Work required: Your answer must be every line of the data that contains "convergence".
-------
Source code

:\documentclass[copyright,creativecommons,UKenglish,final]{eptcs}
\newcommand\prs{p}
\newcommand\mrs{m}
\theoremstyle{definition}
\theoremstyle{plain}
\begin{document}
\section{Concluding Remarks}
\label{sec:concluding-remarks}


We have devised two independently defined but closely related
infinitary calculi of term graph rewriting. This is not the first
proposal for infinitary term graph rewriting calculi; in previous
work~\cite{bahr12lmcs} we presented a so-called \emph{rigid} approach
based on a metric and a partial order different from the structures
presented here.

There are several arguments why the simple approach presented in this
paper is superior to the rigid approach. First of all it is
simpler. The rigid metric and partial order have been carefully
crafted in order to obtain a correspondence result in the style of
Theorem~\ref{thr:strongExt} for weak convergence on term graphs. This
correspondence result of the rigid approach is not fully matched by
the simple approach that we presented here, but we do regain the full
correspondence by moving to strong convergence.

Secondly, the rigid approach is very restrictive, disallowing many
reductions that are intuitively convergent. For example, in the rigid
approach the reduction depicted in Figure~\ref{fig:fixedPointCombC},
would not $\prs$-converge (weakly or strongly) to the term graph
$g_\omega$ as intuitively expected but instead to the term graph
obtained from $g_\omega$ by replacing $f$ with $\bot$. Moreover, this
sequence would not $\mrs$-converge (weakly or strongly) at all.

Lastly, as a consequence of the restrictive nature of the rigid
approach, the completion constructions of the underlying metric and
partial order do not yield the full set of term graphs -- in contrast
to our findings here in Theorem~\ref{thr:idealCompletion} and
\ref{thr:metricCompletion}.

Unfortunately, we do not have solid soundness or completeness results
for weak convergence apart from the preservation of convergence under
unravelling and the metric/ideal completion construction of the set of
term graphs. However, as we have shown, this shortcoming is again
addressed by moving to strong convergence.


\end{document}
-------
Response to this exercise:
Theorem~\ref{thr:strongExt} for weak convergence on term graphs. This
correspondence by moving to strong convergence.
for weak convergence apart from the preservation of convergence under
addressed by moving to strong convergence.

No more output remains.